Among the records that follow, set down only the lines from the one containing "des caractéristiques des" to the one containing "quadratiques et les", both included, exactly.
BEGIN Records to process
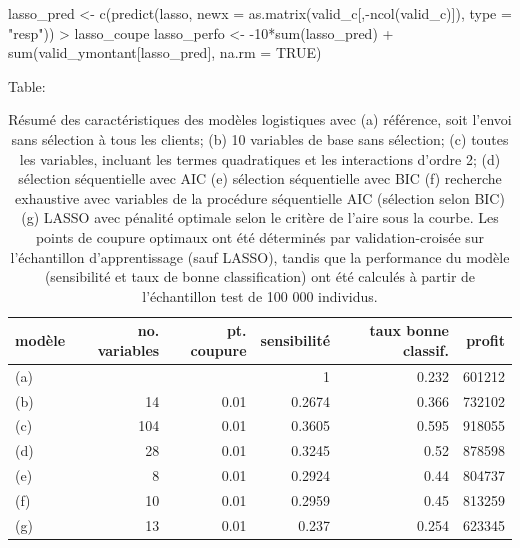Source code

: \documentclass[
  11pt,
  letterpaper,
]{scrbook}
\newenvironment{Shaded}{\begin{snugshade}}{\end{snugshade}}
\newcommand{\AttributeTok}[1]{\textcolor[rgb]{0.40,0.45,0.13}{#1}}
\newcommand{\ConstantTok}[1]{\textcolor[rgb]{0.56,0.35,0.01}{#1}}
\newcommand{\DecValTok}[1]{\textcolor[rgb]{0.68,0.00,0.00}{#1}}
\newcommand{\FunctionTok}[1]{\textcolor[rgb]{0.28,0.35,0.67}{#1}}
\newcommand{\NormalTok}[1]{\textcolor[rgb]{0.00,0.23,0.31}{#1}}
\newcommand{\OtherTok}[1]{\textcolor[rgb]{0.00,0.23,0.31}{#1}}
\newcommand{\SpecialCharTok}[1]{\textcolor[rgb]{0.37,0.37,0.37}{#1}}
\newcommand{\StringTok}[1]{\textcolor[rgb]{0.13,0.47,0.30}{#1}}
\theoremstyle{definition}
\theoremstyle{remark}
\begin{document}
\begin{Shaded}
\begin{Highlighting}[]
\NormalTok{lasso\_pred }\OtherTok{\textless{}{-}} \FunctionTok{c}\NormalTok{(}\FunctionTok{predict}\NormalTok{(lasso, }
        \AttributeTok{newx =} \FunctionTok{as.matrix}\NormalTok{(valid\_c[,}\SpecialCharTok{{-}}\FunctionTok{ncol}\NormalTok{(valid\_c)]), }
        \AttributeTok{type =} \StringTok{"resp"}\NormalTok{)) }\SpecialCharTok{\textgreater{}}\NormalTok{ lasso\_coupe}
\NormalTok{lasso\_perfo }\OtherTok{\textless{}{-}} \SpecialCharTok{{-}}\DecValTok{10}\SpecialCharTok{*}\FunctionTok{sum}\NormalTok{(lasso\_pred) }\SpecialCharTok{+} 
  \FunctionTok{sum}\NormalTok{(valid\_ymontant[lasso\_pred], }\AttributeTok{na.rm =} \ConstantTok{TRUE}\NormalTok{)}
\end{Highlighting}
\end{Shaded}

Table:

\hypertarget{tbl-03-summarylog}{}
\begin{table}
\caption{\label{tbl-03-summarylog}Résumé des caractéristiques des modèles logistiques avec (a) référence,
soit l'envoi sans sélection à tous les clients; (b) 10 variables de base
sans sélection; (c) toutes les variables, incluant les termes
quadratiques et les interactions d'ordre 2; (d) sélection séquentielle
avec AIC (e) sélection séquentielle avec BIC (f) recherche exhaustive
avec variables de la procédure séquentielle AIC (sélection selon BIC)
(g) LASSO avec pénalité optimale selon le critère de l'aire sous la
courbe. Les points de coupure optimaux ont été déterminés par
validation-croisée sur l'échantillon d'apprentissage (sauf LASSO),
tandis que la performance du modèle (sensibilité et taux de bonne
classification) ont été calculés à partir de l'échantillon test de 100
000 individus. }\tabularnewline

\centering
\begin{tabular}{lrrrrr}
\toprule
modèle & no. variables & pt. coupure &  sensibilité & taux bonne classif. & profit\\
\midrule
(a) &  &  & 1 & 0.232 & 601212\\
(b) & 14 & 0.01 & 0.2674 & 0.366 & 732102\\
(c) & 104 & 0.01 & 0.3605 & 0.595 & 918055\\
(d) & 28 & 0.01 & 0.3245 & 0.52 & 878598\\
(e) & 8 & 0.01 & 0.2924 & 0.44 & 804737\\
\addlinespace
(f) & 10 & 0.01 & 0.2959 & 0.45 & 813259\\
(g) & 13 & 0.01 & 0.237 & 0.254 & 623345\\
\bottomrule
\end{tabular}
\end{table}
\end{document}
END Records to process
BEGIN Records to process
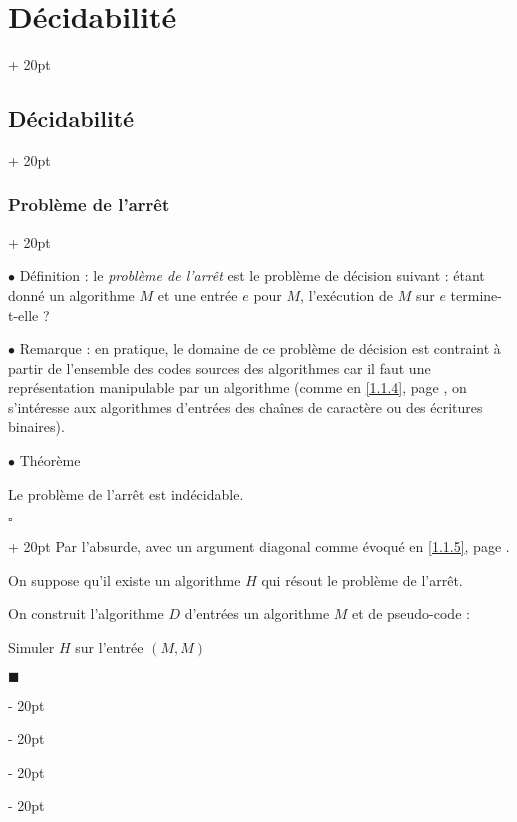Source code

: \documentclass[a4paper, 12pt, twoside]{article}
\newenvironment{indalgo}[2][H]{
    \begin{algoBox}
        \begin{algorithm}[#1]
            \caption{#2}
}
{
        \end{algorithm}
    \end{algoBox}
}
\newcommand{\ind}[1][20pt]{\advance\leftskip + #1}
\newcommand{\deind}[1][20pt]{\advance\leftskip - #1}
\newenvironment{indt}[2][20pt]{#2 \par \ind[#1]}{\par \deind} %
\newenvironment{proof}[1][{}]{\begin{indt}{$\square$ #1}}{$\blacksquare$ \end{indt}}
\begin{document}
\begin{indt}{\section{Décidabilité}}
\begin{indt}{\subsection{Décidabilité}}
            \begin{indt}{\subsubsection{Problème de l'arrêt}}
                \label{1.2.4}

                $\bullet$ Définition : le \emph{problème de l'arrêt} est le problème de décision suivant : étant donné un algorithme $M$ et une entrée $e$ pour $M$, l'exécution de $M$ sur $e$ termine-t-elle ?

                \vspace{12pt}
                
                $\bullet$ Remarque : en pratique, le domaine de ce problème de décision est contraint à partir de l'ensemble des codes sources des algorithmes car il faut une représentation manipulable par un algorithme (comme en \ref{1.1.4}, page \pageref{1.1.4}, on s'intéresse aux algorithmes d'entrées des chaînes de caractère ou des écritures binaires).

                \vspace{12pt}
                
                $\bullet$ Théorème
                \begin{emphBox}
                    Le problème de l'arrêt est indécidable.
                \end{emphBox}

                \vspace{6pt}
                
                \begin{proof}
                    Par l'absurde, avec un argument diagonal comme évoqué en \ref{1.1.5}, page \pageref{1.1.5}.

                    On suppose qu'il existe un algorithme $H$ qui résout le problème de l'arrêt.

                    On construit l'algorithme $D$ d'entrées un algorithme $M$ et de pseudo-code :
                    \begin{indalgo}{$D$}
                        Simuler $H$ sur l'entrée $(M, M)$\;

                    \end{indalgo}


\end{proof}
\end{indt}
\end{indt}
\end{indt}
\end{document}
END Records to process
§ **Result of the task**
\caption{\label{tbl-03-summarylog}Résumé des caractéristiques des modèles logistiques avec (a) référence,
soit l'envoi sans sélection à tous les clients; (b) 10 variables de base
sans sélection; (c) toutes les variables, incluant les termes
quadratiques et les interactions d'ordre 2; (d) sélection séquentielle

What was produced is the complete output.